When I am thirty and in love, exposed in a favorable light, happy with husband and Anaximander, I'll probably think back to right now, unable to wear sunglasses, working on this paper, sleepwalking and burning my kettle, spending the summer at Moon Lake, and I'll probably think that I was crazy (that I am crazy), and it will probably happen when I am forty, fifty, sixty, seventy, eighty, ninety with fuzzy hair and no teeth, drooling and exposing myself in a childlike way. I will probably be on my deathbed and I will try to peruse my dance before the lights go out, faces coming and going, and I will probably think that the whole damn thing was crazy, up and down, around and around.

But at least I will know that I was moving. At least right now I know that I am moving, sliding, changing. At least right now I know that I am a little bit of everything that I've ever been. I look out at the lake, that cool green water, and I listen to the water in the pot begin to boil, a temporary replacement for the black kettle. The lake is so small now, too small to ever hold all of my Could Be's, all of the single celled creatures. I have gotten so big that the world is getting smaller, or is it that there is something out there so big that it has no answer, definition, beginning or end that makes it all seem so small? It is such a big thought and I really don't have time to think about it all right now. No, for now, I must simply accept it as a question which has no answer because the water is
boiling rapidy, spitting itself onto that white surface. I just have to leave it at that for now, touch down in the present and go and fix a cup of coffee.
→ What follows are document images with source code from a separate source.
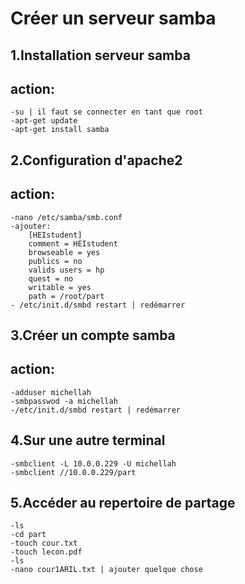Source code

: # Créer un serveur samba
## 1.Installation serveur samba
## action:   
    -su | il faut se connecter en tant que root
    -apt-get update
    -apt-get install samba
## 2.Configuration d'apache2
## action: 
    -nano /etc/samba/smb.conf
    -ajouter:
        [HEIstudent]
        comment = HEIstudent
        browseable = yes
        publics = no
        valids users = hp
        quest = no
        writable = yes
        path = /root/part
    - /etc/init.d/smbd restart | redémarrer 
## 3.Créer un compte samba
## action:
    -adduser michellah
    -smbpasswod -a michellah
    -/etc/init.d/smbd restart | redémarrer

## 4.Sur une autre terminal 
    -smbclient -L 10.0.0.229 -U michellah
    -smbclient //10.0.0.229/part

## 5.Accéder au repertoire de partage
    -ls
    -cd part
    -touch cour.txt   
    -touch lecon.pdf 
    -ls
    -nano cour1ARIL.txt | ajouter quelque chose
I simply must leave it at that, tell myself that I will return to this thought one day in the future and then I will know. I will know where this unbounded sexless feeling comes from; I will paint by number the hairs on my head; I will count the sexless single celled creatures and I will make sure that each has its very own home, its own life, and I will make the lake grow and grow, to spread and rise, slowly, cautiously, spinelessly, I will make it grow so that it will look just like it used to look, the way that I remember it all. And I will know where the earth and sky meet; I will know what keeps them from running together. I will recognize the beginnings and endings of days, years. I will know the plot of every
Andy Griffith
show in syndication. Or maybe I'll just live and that will be okay, too, but for now it is the water that I am concerned with, the water that has evaporated right out of the pot and hidden in the air. There is a choice to make, a chance to take. I must either sit and wait for condensation or begin to begin the whole process again and again and again.